Perhaps the Strangers are the Twelve, who are referred to in the opening line of this paragraph: sullivans. The Twelve are often designated by this name (Glasheen 274). The Irish form of the name, Súilleabháin sounds like Súil Amháin, One Eye. The Twelve’s siglum—a circle representing the dial of a watch—looks like a single eye. They are also described at one point as a band of mercenaries (RFW 446.09-10). Joyce based them on the Sullivan Gang (known to their admirers as the Bantry Band), a group of Catholic Irish politicians from Bantry, Cork, who destroyed Charles Stewart Parnell’s reputation (Peter Chrisp). Joseph Campbell & Henry Morton Robinson agree with this interpretation, though Joyce hardly regarded the Twelve as good citizens:

With cries and groans and abyssal sighs, the twelve good citizens have re-enacted over him the traditional feast of primordial Finnegan’s wake. (Campbell & Robinson 70)

Alternatively, ALP’s elderly maid-of-all-work Kathe is identified with the historical figure of Kate Strong (eg 063.30). If she is the strongers, then HCE’s elderly manservant Sackerson would be softsies.
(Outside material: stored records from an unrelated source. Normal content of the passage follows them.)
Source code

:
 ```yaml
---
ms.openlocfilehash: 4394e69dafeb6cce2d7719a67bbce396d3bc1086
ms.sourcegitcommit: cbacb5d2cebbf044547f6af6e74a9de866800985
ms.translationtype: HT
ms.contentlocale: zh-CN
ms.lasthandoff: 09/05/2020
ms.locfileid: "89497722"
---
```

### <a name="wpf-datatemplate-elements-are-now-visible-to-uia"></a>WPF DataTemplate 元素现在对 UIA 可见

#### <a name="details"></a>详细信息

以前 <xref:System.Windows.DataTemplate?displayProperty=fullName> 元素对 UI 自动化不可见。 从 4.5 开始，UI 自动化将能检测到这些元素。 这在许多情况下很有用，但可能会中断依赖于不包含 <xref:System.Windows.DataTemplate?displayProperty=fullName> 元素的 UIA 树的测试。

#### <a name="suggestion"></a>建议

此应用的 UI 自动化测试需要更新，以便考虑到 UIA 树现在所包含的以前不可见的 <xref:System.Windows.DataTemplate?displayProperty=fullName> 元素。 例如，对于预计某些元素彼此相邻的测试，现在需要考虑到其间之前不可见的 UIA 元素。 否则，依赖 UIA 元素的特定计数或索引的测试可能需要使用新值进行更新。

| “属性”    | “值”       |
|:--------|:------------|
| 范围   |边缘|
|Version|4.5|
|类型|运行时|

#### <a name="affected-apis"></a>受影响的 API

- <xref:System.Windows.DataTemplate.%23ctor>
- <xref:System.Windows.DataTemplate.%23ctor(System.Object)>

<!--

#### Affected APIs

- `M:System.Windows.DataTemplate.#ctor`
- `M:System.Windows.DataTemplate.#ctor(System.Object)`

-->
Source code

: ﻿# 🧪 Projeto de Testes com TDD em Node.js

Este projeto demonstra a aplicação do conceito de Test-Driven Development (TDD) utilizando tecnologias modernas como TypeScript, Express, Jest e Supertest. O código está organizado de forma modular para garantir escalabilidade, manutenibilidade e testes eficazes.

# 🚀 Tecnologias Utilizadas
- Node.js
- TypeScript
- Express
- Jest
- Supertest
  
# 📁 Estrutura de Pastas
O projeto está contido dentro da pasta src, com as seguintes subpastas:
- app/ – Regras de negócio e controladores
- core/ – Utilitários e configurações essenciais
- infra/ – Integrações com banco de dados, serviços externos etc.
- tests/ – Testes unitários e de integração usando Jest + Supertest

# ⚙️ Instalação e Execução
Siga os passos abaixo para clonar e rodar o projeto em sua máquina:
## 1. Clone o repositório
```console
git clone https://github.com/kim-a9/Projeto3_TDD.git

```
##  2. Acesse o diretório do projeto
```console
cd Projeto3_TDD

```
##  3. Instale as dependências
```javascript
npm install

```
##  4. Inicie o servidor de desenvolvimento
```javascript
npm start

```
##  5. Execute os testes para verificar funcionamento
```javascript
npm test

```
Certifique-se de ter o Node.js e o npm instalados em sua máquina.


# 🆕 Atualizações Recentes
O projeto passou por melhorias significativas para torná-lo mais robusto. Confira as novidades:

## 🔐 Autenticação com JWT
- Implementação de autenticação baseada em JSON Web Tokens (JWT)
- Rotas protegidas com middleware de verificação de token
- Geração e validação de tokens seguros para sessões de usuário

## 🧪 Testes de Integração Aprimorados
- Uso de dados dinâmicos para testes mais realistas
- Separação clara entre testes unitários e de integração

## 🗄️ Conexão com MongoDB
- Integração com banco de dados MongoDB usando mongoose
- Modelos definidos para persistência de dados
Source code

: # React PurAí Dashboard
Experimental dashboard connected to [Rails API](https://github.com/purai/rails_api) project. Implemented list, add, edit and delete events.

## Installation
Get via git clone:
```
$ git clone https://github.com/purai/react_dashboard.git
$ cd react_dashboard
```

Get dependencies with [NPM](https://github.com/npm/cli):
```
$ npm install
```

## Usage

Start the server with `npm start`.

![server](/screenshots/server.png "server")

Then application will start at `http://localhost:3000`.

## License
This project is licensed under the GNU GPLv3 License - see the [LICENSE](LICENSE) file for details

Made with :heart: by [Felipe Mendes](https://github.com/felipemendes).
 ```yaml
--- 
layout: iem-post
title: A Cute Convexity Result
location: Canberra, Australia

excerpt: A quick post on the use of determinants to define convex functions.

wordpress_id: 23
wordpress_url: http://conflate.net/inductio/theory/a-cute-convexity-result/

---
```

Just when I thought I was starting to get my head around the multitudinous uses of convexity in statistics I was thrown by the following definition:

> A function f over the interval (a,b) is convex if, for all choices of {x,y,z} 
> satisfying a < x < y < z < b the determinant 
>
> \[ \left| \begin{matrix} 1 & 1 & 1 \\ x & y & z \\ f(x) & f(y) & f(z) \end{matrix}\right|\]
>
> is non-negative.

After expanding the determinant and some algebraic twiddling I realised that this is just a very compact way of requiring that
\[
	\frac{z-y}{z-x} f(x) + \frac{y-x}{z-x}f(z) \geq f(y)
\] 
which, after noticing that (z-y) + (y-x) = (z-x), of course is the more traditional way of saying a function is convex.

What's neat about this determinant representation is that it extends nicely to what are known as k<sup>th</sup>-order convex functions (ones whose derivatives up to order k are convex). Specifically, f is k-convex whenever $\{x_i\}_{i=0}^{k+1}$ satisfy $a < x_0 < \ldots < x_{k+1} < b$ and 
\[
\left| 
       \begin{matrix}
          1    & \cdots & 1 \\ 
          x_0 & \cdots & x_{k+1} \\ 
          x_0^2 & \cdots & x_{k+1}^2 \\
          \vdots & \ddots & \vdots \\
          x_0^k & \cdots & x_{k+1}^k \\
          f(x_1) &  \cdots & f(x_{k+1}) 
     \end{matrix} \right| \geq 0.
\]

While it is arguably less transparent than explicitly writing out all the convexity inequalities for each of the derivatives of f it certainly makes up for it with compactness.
This doesn’t seem too likely, but the concatenation of several s’s, as in softsies seufsighed, is characteristic of the Wake’s resident serpent.

In Finnegans Wake the word soft is often associated with Issy. The literal translation of Wagner’s Mild und leise is softly and gently. In 1937 an episode drawn from Chapter II.2 (School Nessans) was published in book form under the title Storiella as She Is Syung. If softsies is Issy, does this mean the strongers are her brothers Shem and Shaun?

The characters in Finnegans Wake have a tendency to blend into one another, so perhaps all these interpretations are valid.

Thomas De Quincey

Loose Ends

To conclude, let us tie up some loose ends.

  • German: Schrei, cry, shout, scream (noun).

  • Italian: grida, cries, shouts (verb). John Gordon adds: sighing and gnashing of teeth, of those in hell. Griding: grinding, grating. Words of Jesus; given context, it may be pertinent that according to Christian belief he “descended into Hell” on the day after the crucifixion. (Gordon 58.9)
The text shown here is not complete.